Même un myope remarquera immédiatement que la frontière angolaise est celle qui a « bougé » le plus durant la période où l’on a dû passer de la frontière tracée sur la carte à grand renfort de lignes droites sur la carte à Berlin, et sa concrétisation sur le terrain.
Et il n’est pas besoin non plus de sortir une grosse loupe pour voir que, de tous les voisins de Léopold II, les Portugais ont été ceux qui ont eu le plus sujet de se dire « floués » dans l’histoire. La raison en est simple : l’Angleterre, la France et l’Allemagne étaient alors au sommet de leur puissance, alors que le Portugal était depuis longtemps entré en décadence. La frontière angolaise a été la seule où les Belges se sont trouvés confrontés avec un voisin plus faible qu’eux. Ayant assez rarement l’occasion de faire, sur la scène internationale, des effets de biceps, ils ont parfois cédé à la tentation. De leur côté, les Portugais n’ont pas toujours été beaux joueurs et n’ont pas toujours résisté à l’envie de dépasser les bornes (de la frontière) ou de les déplacer…
Une chose est donc certaine, les Africains vont recevoir un cadeau de poids, car le dossier des incidents de frontières entre Belges et Portugais est particulièrement volumineux.
Une autre chose saute également aux yeux, lorsqu’on compare le tracé de 1887 avec celui de 1900 : dans la mesure du possible, on a substitué aux lignes droites, simplement définies par des longitudes et des latitudes, des tracés moins rectilignes, mais correspondant à des obstacles naturels, aisément repérables sur le terrain.
Mais cela n’a pas été possible partout, et le tronçon de frontière sur lequel se situe la borne XXI, contestée dans l’incident de Kahemba, est de celles qui ont été définies par les traités simplement par leur latitude (le 7° parallèle).
Faut-il le dire, un parallèle n’est pas visible sur le terrain et ne l’était pas plus hier, pour les colonisateurs, qu’il ne l’est aujourd’hui, pour les autochtones.
Ceci réduit à néant les deux rapports concurrents au sujet desquels les Congolais se disputent.
En effet, les experts gouvernementaux n’ont pu trouver, dans les archives, que des disputes byzantines où Belges et Portugais ont fait assaut de mauvaise foi.

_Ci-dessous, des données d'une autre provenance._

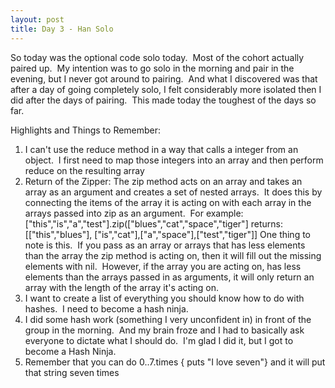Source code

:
```yaml
---
layout: post
title: Day 3 - Han Solo
---
```


So today was the optional code solo today.  Most of the cohort actually paired up.  My intention was to go solo in the morning and pair in the evening, but I never got around to pairing.  And what I discovered was that after a day of going completely solo, I felt considerably more isolated then I did after the days of pairing.  This made today the toughest of the days so far.

Highlights and Things to Remember:

1. I can't use the reduce method in a way that calls a integer from an object.  I first need to map those integers into an array and then perform reduce on the resulting array
2. Return of the Zipper: The zip method acts on an array and takes an array as an argument and creates a set of nested arrays.  It does this by connecting the items of the array it is acting on with each array in the arrays passed into zip as an argument.  For example: ["this","is","a","test"].zip(["blues","cat","space","tiger"] returns: [["this","blues"], ["is","cat"],["a","space"],["test","tiger"]] One thing to note is this.  If you pass as an array or arrays that has less elements than the array the zip method is acting on, then it will fill out the missing elements with nil.  However, if the array you are acting on, has less elements than the arrays passed in as arguments, it will only return an array with the length of the array it's acting on.
3. I want to create a list of everything you should know how to do with hashes.  I need to become a hash ninja.
4. I did some hash work (something I very unconfident in) in front of the group in the morning.  And my brain froze and I had to basically ask everyone to dictate what I should do.  I'm glad I did it, but I got to become a Hash Ninja.
5. Remember that you can do 0..7.times { puts "I love seven"} and it will put that string seven times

Et la commission d’enquête parlementaire n’a certainement pu voir le 7° parallèle, même en montant en hélicoptère. Quant à l’avis des chefs coutumiers, même donné de bonne foi, on ne peut s’y fier qu’en faisant bon marché du fait que l’autorité traditionnelle est lignagère, et non territoriale, et du fait que les Cokwe, notamment, sont un population semi-nomade. Enfin, on ne sait si c’est vrai ou non, mais semblerait que le nom même d’un des 11 villages litigieux , « Shayimbwanda » signifierait, dans le dialecte local « l’endroit qui est des deux côtés à la fois », ou « le village à cheval sur la frontière », ce qui donne quand même à penser.

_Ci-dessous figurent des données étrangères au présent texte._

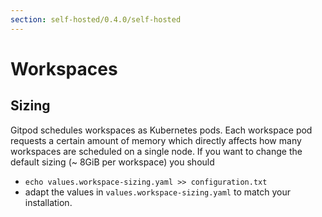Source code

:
 ```yaml
---
section: self-hosted/0.4.0/self-hosted
---
```


# Workspaces

## Sizing

Gitpod schedules workspaces as Kubernetes pods. Each workspace pod requests a certain amount of memory which directly affects how many workspaces are scheduled on a single node.
If you want to change the default sizing (~ 8GiB per workspace) you should

- `echo values.workspace-sizing.yaml >> configuration.txt`
- adapt the values in `values.workspace-sizing.yaml` to match your installation.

Toujours est-il que le problème « où passe exactement cette frontière ?» se ramène en fait à localiser exactement sur le terrain, en y plantant un jalon, le lieu où passe ce fameux parallèle mentionné dans les traités entre colonisateurs. Et il est quand même évident que le déballage d’archives poussiéreuses datant d’un temps où l’on ne disposait, faute de satellites artificiels, que de mesures extrêmement rudimentaires, ne servira pas à grand-chose pour faire avancer le schmilblick !

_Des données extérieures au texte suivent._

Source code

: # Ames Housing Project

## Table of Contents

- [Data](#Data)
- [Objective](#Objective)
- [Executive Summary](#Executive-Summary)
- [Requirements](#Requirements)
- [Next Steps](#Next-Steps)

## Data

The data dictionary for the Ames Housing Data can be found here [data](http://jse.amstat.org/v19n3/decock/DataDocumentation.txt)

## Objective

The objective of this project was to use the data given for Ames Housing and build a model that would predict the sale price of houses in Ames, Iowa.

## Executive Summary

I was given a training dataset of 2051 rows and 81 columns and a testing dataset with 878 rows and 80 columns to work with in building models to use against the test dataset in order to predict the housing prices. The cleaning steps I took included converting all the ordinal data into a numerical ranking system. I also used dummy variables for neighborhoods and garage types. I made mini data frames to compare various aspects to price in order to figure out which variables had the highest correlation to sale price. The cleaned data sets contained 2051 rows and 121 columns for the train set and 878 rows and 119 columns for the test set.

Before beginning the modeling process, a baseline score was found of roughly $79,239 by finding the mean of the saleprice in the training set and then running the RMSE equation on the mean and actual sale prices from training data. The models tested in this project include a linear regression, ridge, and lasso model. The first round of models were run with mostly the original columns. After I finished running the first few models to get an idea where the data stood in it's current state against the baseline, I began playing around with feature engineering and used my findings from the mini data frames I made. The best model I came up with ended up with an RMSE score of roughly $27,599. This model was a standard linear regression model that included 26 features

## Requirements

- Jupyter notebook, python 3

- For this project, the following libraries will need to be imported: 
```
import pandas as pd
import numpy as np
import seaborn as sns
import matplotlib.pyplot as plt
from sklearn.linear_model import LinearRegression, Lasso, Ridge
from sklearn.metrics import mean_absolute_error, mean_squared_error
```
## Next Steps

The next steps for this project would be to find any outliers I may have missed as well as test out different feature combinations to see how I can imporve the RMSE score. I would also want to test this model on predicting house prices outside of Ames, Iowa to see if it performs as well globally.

Le 26 janvier 2006, « De Standaard » annonçait qu’un cartographe flamand (Filip De Doncker) était chargé de « refaire la carte du Congo ».La raison en était que le cadastre minier n’était plus vraiment fiable et qu’il fallait déterminer les points géodésiques par des méthodes modernes faisant appel aux satellites, méthodes dont on ne disposait évidemment pas au moment où les anciennes délimitations avaient été effectuées à l’époque coloniale.
Or, qu’est-ce qu’un cadastre, sinon a délimitation de frontières entre des propriétés, parcelles ou concessions privées ? Entre la clôture d’un jardin, les limites d’une concession minière et les frontières d’un état, il y a une différence juridique, mais la nature de la limite est la même : il s’agit toujours de tracer une ligne idéale, là où la nature n’a pas eu la bonté de placer une rivière au bon endroit !
Tout ce qui vient d’être dit est un enchaînement de faits plus évidents les uns que les autres. Sauf à supposer que, dans les bureaux de Kinshasa, comme dans ceux de Luanda, il n’y a que des imbéciles, ce qui nous saute aux yeux doit être également visible pour eux. Et l’on sait fort bien, de part et d’autre, que la solution d’un problème frontalier (s’il y en a un !) passe par des observations géodésiques spatiales et qu’il n’y a pas d’autre solution satisfaisante. Les idiots ne sont d’ailleurs pas plus nombreux à Lisbonne et à Bruxelles, et tout ce que l’on peut déduire des attitudes prises par les diplomaties belge et portugaise, c’est que les anciennes métropoles sont d’accord avec les gouvernements africains pour noyer le poisson.
Une façon fort dangereuse d’mauser la galerie !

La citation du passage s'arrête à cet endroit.